新線計画と長期計画補足 



矢向線・大森線位置図


矢向線
 矢向線は、鶴見線が鶴見駅に連絡後、鉄道省にて工事中であった鶴見操車場(現 新川崎駅付近)に直接連絡する路線で、昭和2年3月8日付で線路敷設免許を申請しております。その後、昭和3年5月9日付重役会決議書で「鶴見線及び矢向線設計変更工事費予算増額承認の件」で議案となり、詳細見積を徴し改めて稟議に附することとされました。
 うち矢向線については、旧計画の125万円の予算が172万円と47万円の増額の見込みが提示され、その理由として、矢向線の計画線路が横浜市の都市計画道路と交差(現 鶴見駅西口入口)する為、その横断については高架橋とする必要があり、その結果鶴見駅から終点まで高架とすることが必要とされたことによります。
 工事費は40%弱増加するものの収入は高架下の貸室賃貸収入が増える程度ですので、金融面で苦しむ当時の状況では、用地取得を進める程度に留め置かれました。
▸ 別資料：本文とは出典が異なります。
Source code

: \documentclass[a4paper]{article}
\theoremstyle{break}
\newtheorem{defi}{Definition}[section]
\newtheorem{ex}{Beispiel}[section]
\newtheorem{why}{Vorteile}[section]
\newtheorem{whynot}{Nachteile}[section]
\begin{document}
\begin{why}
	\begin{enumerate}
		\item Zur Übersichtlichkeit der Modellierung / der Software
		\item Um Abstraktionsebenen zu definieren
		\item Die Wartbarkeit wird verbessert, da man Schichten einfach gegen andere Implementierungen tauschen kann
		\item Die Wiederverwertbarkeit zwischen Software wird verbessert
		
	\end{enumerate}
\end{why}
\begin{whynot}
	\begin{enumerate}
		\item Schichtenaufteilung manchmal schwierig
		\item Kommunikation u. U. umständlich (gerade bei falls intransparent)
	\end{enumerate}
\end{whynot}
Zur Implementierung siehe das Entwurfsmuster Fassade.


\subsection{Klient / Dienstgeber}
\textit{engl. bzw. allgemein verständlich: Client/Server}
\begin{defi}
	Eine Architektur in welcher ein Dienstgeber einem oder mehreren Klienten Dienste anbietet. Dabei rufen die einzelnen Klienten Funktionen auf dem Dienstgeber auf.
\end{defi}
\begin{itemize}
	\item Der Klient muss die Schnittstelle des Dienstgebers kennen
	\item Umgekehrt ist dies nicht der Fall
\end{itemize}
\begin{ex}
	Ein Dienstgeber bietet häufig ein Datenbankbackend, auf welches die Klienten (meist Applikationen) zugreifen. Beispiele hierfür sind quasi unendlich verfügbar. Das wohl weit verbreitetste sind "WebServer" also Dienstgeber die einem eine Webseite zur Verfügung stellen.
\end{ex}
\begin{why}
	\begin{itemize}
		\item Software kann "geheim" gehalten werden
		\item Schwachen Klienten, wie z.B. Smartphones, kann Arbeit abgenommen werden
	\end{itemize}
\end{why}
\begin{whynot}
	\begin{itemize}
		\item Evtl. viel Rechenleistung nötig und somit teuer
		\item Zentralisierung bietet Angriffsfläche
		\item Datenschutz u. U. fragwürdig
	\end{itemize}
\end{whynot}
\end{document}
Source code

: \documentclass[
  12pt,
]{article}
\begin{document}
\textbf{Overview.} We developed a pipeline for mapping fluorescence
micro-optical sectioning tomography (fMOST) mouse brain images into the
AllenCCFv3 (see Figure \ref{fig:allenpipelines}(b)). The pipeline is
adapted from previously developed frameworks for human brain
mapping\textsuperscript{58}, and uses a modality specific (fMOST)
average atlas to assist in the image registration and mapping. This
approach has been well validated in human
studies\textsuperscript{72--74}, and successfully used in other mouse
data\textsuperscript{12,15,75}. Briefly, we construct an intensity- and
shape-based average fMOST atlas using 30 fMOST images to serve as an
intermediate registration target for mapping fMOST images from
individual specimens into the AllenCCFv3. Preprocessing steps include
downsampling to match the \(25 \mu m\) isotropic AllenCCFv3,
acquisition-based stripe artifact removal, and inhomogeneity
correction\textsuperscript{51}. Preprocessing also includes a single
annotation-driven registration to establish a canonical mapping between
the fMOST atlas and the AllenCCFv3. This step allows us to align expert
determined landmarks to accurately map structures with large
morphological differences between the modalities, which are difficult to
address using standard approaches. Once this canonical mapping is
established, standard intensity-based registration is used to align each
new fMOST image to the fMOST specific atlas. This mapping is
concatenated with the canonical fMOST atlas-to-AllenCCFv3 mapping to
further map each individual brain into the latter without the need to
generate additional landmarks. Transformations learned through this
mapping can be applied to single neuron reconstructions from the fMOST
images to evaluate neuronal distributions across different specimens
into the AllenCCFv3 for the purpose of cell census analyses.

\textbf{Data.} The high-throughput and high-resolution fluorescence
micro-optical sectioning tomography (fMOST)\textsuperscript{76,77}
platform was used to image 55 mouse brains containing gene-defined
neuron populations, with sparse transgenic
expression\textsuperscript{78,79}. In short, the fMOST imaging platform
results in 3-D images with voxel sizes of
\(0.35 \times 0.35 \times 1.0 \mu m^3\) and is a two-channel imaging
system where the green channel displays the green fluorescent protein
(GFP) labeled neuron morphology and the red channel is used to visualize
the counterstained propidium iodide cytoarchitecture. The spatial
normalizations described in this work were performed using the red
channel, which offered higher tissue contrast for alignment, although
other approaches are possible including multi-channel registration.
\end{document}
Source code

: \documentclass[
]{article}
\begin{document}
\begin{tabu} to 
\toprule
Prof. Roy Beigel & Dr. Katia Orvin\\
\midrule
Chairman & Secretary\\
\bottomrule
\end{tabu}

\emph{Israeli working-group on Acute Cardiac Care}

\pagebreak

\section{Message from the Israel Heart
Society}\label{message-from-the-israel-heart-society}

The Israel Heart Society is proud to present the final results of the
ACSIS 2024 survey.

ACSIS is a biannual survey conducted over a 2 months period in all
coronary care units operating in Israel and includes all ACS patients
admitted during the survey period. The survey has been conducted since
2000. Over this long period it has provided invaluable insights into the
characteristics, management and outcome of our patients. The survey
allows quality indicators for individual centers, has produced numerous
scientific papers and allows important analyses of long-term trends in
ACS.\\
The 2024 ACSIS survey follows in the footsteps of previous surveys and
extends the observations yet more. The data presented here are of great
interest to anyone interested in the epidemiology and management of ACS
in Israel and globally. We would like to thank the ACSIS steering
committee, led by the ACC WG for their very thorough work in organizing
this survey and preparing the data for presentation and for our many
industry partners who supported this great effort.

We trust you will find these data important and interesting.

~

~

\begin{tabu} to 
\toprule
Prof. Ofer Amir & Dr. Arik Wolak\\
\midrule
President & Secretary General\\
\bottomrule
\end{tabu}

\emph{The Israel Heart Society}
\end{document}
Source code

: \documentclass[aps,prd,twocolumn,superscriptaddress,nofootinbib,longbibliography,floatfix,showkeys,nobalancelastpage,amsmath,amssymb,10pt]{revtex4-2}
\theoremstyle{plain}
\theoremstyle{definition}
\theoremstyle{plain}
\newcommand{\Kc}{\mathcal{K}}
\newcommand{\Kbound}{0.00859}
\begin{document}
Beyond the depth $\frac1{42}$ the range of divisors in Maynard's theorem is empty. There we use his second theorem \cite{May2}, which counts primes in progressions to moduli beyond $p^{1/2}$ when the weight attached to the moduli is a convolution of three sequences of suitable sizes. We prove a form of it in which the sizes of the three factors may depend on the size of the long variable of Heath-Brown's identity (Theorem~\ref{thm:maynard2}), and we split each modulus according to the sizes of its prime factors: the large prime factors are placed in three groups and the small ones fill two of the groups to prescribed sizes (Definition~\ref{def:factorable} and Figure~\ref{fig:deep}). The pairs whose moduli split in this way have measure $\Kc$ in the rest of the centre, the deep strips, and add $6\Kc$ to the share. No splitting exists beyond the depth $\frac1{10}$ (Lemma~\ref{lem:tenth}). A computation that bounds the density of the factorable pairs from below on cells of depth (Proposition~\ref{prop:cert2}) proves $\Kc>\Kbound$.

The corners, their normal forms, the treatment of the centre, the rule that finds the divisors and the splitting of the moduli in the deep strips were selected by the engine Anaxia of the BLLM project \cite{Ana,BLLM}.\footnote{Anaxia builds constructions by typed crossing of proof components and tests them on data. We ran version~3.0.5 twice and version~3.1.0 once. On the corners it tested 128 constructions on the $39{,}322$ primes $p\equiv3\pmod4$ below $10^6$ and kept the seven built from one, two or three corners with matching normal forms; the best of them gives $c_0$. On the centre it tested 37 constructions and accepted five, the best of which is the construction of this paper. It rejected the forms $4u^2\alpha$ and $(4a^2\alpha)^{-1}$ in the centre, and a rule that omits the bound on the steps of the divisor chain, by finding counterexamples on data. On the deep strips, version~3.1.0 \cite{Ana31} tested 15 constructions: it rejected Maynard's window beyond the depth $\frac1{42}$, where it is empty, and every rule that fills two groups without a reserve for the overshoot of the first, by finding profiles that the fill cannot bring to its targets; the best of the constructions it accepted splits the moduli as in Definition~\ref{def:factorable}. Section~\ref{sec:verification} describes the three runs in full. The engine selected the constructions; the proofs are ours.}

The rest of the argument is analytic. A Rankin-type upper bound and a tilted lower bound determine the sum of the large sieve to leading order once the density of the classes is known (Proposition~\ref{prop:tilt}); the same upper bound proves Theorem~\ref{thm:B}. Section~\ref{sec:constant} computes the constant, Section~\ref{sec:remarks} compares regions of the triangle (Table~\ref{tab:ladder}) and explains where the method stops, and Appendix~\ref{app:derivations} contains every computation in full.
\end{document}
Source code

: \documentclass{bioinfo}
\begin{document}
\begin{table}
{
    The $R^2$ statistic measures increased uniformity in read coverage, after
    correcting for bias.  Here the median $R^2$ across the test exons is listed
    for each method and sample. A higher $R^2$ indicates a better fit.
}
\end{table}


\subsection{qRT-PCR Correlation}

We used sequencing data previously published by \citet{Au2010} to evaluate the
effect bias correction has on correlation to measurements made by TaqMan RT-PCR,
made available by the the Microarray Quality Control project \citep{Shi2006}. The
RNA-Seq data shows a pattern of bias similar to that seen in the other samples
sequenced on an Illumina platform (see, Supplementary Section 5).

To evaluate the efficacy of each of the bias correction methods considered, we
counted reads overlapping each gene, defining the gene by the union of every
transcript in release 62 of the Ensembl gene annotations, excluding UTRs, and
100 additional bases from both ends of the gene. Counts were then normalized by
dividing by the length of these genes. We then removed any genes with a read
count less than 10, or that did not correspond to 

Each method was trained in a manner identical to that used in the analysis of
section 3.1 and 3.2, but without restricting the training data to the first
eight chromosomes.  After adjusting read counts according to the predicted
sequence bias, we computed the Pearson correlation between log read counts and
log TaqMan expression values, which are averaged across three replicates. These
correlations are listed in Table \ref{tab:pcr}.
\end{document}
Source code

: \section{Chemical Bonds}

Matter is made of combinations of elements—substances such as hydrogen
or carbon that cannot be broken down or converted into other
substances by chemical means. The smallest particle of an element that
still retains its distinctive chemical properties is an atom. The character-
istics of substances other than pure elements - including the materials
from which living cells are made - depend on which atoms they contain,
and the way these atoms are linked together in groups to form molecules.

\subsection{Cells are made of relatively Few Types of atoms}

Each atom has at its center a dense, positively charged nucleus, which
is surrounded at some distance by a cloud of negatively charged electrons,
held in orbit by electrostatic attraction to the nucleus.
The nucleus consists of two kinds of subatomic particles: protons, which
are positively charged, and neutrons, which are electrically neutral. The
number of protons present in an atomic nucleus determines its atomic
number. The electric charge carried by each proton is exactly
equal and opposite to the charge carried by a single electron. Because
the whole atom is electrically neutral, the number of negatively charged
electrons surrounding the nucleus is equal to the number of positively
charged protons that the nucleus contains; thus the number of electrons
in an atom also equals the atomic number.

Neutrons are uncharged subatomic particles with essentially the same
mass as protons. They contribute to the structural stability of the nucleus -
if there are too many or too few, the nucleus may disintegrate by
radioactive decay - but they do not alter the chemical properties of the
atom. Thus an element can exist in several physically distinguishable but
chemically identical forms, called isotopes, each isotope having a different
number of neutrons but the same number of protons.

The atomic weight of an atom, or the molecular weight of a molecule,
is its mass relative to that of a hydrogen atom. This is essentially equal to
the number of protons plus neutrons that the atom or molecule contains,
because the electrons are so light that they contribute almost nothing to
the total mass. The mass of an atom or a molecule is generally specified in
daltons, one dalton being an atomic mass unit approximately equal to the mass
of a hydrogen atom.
翻ってこの頃の用地取得が現在の当社の経営の礎となっております。

大森線
 大森線は、昭和2(1927)年7月26日付重役会で決定し、同27日出願を申請し、昭和4年6月29日付で免許状が下附されております。
重役会決議書記載を引用すると、
「濱川崎から六郷川を越えて羽田海岸から省線大森に至る線路は将来有望な線路として鉄道企業者の着眼するところとなるであろうから、予め地方鉄道敷設免許を出願致度。」とある。結論から言うと戦争激化する中で建設工事は実施できませんでしたが、設計図は作成され、工事費等詳細検討されており、興味深いのは現在の羽田空港を横断するルートを通過していることです。羽田空港が開港したのは1931年8月(当時は東京飛行場)、東京モノレール羽田空港線開業は1964年9月ですから、世が世であれば当社が羽田空港への連絡線を第一番に運営していたかもしれないというのは興味深く、当時の先達の慧眼には敬服すべきものがあります。

長期事業計画


 過去の重役会議決議録を閲覧して気づくのは、取扱貨物の運賃改定と「金融」に関する議事が多くみられることです。取扱貨物の運賃は沿線企業との交渉で難儀していたもので、金融については例えば昭和2年5月5日の「建設事業金融に関する件」に挟み込まれている資料には、「事業計画収支予想」とある(上記資料鑑)。内容は長期計画であり、将来の出貨予想、まだ実現もしていない旅客運輸の収入見込みを人口推移から予測し、事業の進捗に従い扇町線・鶴見線建設、その後の浜川崎-辨天橋間複線化工事、電化工事も見越して、将来は浜川崎から辨天橋間は3線とする必要があるとしてそうした工事費がいくらかかって、その資金調達をどのように為すか、損益計算から配当まで思案しております。しかも電卓もPCもない時代に。A4で十数ページの資料が残されております。結果的には金融恐慌もあり、計画と現実はかなりかい離しておりますが、常にこうした長期計画を構築しておくことが必要であったと推察します。
 技術的な鉄道敷設とそのコスト、そして収入予測、会計処理、税務そして金融など経営全般に通じた人物がこれらをまとめていたと思われます。現代でもなかなか長期計画を作成提示できる企業も少なくなったように思われますが、そういう優秀な人材がこの時代の当社には居たということ。古の鶴見臨港鐵道の痕跡が後世の人々を魅了するとしたら、そうした優秀な人材の煌めきと二十数年で散っていった儚さに魅せられるのかもしれません。